Che cosa hanno scoperto i ricercatori

Il gruppo guidato da Amelia Linnemann, professoressa associata di pediatria alla Indiana University School of Medicine, ha osservato che le cellule beta in modelli predisposti al diabete tipo 1 sviluppano difetti nei propri sistemi di protezione interna.

In particolare, emergono due elementi chiave:

  1. alterazioni dell’autofagia, il sistema con cui la cellula elimina e ricicla componenti danneggiati;
  2. difetti nella risposta antivirale, cioè nella capacità della cellula di reagire in modo ordinato a segnali di infezione o infiammazione.

L’autofagia è una sorta di servizio di nettezza urbana cellulare. Quando funziona, porta via ciò che è rotto, ripulisce, ricicla. Quando non funziona, i rifiuti si accumulano. E una cellula beta già fragile può diventare più visibile, più vulnerabile, più “rumorosa” agli occhi del sistema immunitario.

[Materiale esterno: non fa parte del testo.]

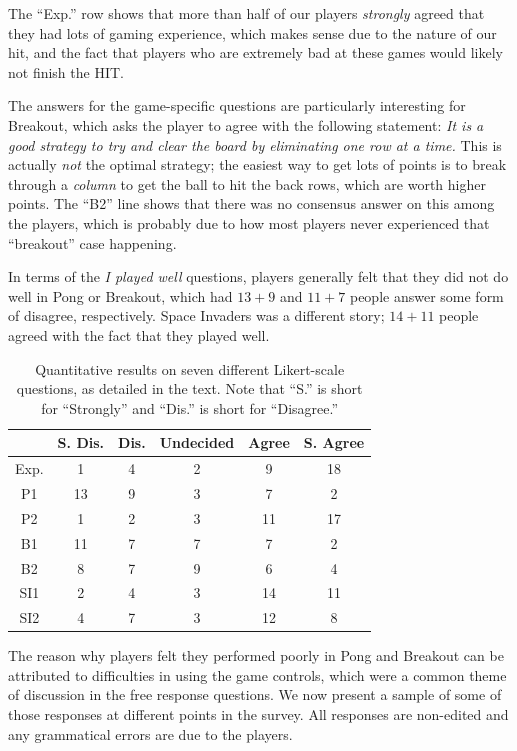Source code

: \documentclass[letterpaper, 10 pt, conference]{ieeeconf}  %
\begin{document}
The ``Exp.'' row shows that more than half of our players \emph{strongly} agreed that they had lots
of gaming experience, which makes sense due to the nature of our hit, and the fact that players who
are extremely bad at these games would likely not finish the HIT.

The answers for the game-specific questions are particularly interesting for Breakout, which asks
the player to agree with the following statement: \emph{It is a good strategy to try and clear the
board by eliminating one row at a time.} This is actually \emph{not} the optimal strategy; the
easiest way to get lots of points is to break through a \emph{column} to get the ball to hit the
back rows, which are worth higher points. The ``B2'' line shows that there was no consensus answer
on this among the players, which is probably due to how most players never experienced that
``breakout'' case happening.

In terms of the \emph{I played well} questions, players generally felt that they did not do well in
Pong or Breakout, which had $13+9$ and $11+7$ people answer some form of disagree, respectively.
Space Invaders was a different story; $14+11$ people agreed with the fact that they played well.

\begin{table}[t]
\centering
\begin{tabular}{|c||c|c|c|c|c|}
\hline
  & S. Dis. & Dis. & Undecided & Agree & S. Agree \\
\hline
Exp. & 1  & 4 & 2 & 9 & 18  \\
\hline
P1 & 13 & 9 & 3 & 7 & 2 \\
P2 & 1 & 2 & 3 & 11 & 17 \\
\hline
B1 & 11 & 7 & 7 & 7 & 2 \\
B2 & 8 &  7 & 9 & 6 & 4 \\
\hline
SI1 & 2 & 4 & 3 & 14 & 11 \\
SI2 & 4 & 7 & 3 & 12 & 8 \\
\hline
\end{tabular}
\caption{Quantitative results on seven different Likert-scale questions, as detailed in the text.
Note that ``S.'' is short for ``Strongly'' and ``Dis.'' is short for ``Disagree.''}
\label{tab:human_results}
\end{table}

The reason why players felt they performed poorly in Pong and Breakout can be attributed to
difficulties in using the game controls, which were a common theme of discussion in the free
response questions. We now present a sample of some of those responses at different points in the
survey. All responses are non-edited and any grammatical errors are due to the players.
\end{document}
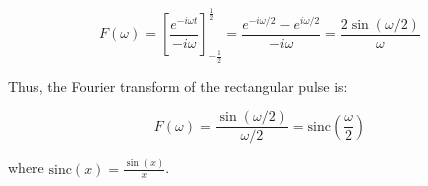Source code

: \[ F(\omega) = \left[ \frac{e^{-i \omega t}}{-i \omega} \right]_{-\frac{1}{2}}^{\frac{1}{2}} = \frac{e^{-i \omega / 2} - e^{i \omega / 2}}{-i \omega} = \frac{2 \sin(\omega / 2)}{\omega} \]

Thus, the Fourier transform of the rectangular pulse is:

\[ F(\omega) = \frac{\sin(\omega / 2)}{\omega / 2} = \text{sinc}\left(\frac{\omega}{2}\right) \]

where \(\text{sinc}(x) = \frac{\sin(x)}{x}\).








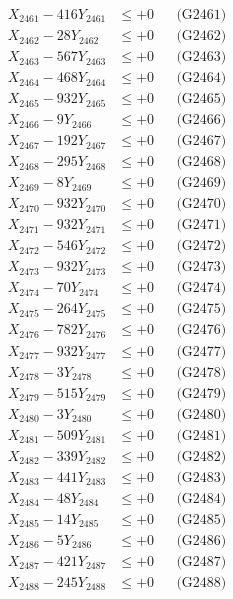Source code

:\documentclass[a4paper,10pt]{article}
\begin{document}
{\begin{align}
\allowbreak
X_{2461} - 416Y_{2461} &\leq +0 && \text{(G2461)} \\
X_{2462} - 28Y_{2462} &\leq +0 && \text{(G2462)} \\
X_{2463} - 567Y_{2463} &\leq +0 && \text{(G2463)} \\
X_{2464} - 468Y_{2464} &\leq +0 && \text{(G2464)} \\
X_{2465} - 932Y_{2465} &\leq +0 && \text{(G2465)} \\
X_{2466} - 9Y_{2466} &\leq +0 && \text{(G2466)} \\
X_{2467} - 192Y_{2467} &\leq +0 && \text{(G2467)} \\
X_{2468} - 295Y_{2468} &\leq +0 && \text{(G2468)} \\
X_{2469} - 8Y_{2469} &\leq +0 && \text{(G2469)} \\
X_{2470} - 932Y_{2470} &\leq +0 && \text{(G2470)} \\
\allowbreak
X_{2471} - 932Y_{2471} &\leq +0 && \text{(G2471)} \\
X_{2472} - 546Y_{2472} &\leq +0 && \text{(G2472)} \\
X_{2473} - 932Y_{2473} &\leq +0 && \text{(G2473)} \\
X_{2474} - 70Y_{2474} &\leq +0 && \text{(G2474)} \\
X_{2475} - 264Y_{2475} &\leq +0 && \text{(G2475)} \\
X_{2476} - 782Y_{2476} &\leq +0 && \text{(G2476)} \\
X_{2477} - 932Y_{2477} &\leq +0 && \text{(G2477)} \\
X_{2478} - 3Y_{2478} &\leq +0 && \text{(G2478)} \\
X_{2479} - 515Y_{2479} &\leq +0 && \text{(G2479)} \\
X_{2480} - 3Y_{2480} &\leq +0 && \text{(G2480)} \\
\allowbreak
X_{2481} - 509Y_{2481} &\leq +0 && \text{(G2481)} \\
X_{2482} - 339Y_{2482} &\leq +0 && \text{(G2482)} \\
X_{2483} - 441Y_{2483} &\leq +0 && \text{(G2483)} \\
X_{2484} - 48Y_{2484} &\leq +0 && \text{(G2484)} \\
X_{2485} - 14Y_{2485} &\leq +0 && \text{(G2485)} \\
X_{2486} - 5Y_{2486} &\leq +0 && \text{(G2486)} \\
X_{2487} - 421Y_{2487} &\leq +0 && \text{(G2487)} \\
X_{2488} - 245Y_{2488} &\leq +0 && \text{(G2488)} \\

\end{align}}
\end{document}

Un po’ come una casa con l’allarme impazzito: magari non c’è ancora l’incendio, ma le sirene cominciano a suonare.

Il ruolo inatteso dei ROS mitocondriali

Uno degli aspetti più interessanti riguarda i ROS mitocondriali, molecole reattive dell’ossigeno prodotte dai mitocondri.

Di solito i ROS vengono descritti come sostanze associate allo stress ossidativo e al danno cellulare. Qui, però, la storia si fa più raffinata. I ricercatori hanno osservato che un breve e controllato aumento dei ROS mitocondriali può essere necessario per attivare la risposta antivirale delle cellule beta sane. (Science)

Il problema nasce quando la cellula non riesce più a governare questo segnale. Se l’autofagia è difettosa, la risposta che dovrebbe proteggere può diventare disordinata. Il messaggero utile si trasforma in confusione biologica.

Tradotto: non sempre il “fuoco” è nemico. A volte serve una piccola fiamma per accendere la difesa. Ma se manca il controllo, la fiamma può bruciare la casa.

Perché questa scoperta è importante

Nel diabete tipo 1 la diagnosi clinica arriva allo stadio 3, quando la perdita funzionale delle cellule beta è già avanzata. A quel punto, la terapia insulinica diventa indispensabile per controllare la glicemia e prevenire complicanze acute e croniche.

La novità di questi studi è che spostano lo sguardo a monte: prima della diagnosi, prima della distruzione estesa, prima che il danno diventi difficilmente reversibile.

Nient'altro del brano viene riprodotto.